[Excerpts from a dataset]
++++++

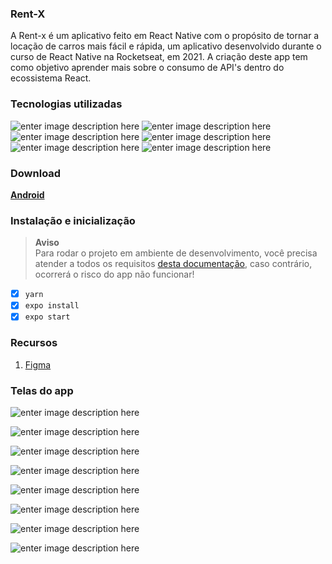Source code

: 
### Rent-X
A Rent-x é um aplicativo feito em React Native com o propósito de tornar a locação de carros mais fácil e rápida, um aplicativo desenvolvido durante o curso de React Native na Rocketseat, em 2021. A criação deste app tem como objetivo aprender mais sobre o consumo de API's dentro do ecossistema React.

### Tecnologias utilizadas
![enter image description here](https://github.com/lucxsbueno/rent-x/raw/main/brands/react.svg)
![enter image description here](https://github.com/lucxsbueno/rent-x/raw/main/brands/js.svg)
![enter image description here](https://github.com/lucxsbueno/rent-x/raw/main/brands/vs-code.svg)
![enter image description here](https://github.com/lucxsbueno/rent-x/raw/main/brands/node-js.svg)
![enter image description here](https://github.com/lucxsbueno/rent-x/raw/main/brands/android.svg)
![enter image description here](https://github.com/lucxsbueno/rent-x/raw/main/brands/ios.svg)

### Download
**<a href="text.txt" download>Android</a>**

### Instalação e inicialização
> **Aviso** <br>
> Para rodar o projeto em ambiente de desenvolvimento, você precisa atender a todos os requisitos [desta documentação](https://react-native.rocketseat.dev/), caso contrário, ocorrerá o risco do app não funcionar!

- [x] ```yarn```
- [x] ```expo install```
- [x] ```expo start```

### Recursos  
1. [Figma](https://www.figma.com/file/4ojyGi2mGuQaGK0sUHMAqB/RentX-Ignite?node-id=0:1)

### Telas do app
![enter image description here](https://github.com/lucxsbueno/rent-x/raw/main/figma/splash.svg)

![enter image description here](https://github.com/lucxsbueno/rent-x/raw/main/figma/home.svg)

![enter image description here](https://github.com/lucxsbueno/rent-x/raw/main/figma/escolher-data.svg)

![enter image description here](https://github.com/lucxsbueno/rent-x/raw/main/figma/detalhes.svg)

![enter image description here](https://github.com/lucxsbueno/rent-x/raw/main/figma/detalhes-1.svg)

![enter image description here](https://github.com/lucxsbueno/rent-x/raw/main/figma/data-escolhida.svg)

![enter image description here](https://github.com/lucxsbueno/rent-x/raw/main/figma/agendamentos.svg)

![enter image description here](https://github.com/lucxsbueno/rent-x/raw/main/figma/agendamento-concluido.svg)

++++++

Above are the records. Identify each line that contains the word "detalhes".

![enter image description here](https://github.com/lucxsbueno/rent-x/raw/main/figma/detalhes.svg)
![enter image description here](https://github.com/lucxsbueno/rent-x/raw/main/figma/detalhes-1.svg)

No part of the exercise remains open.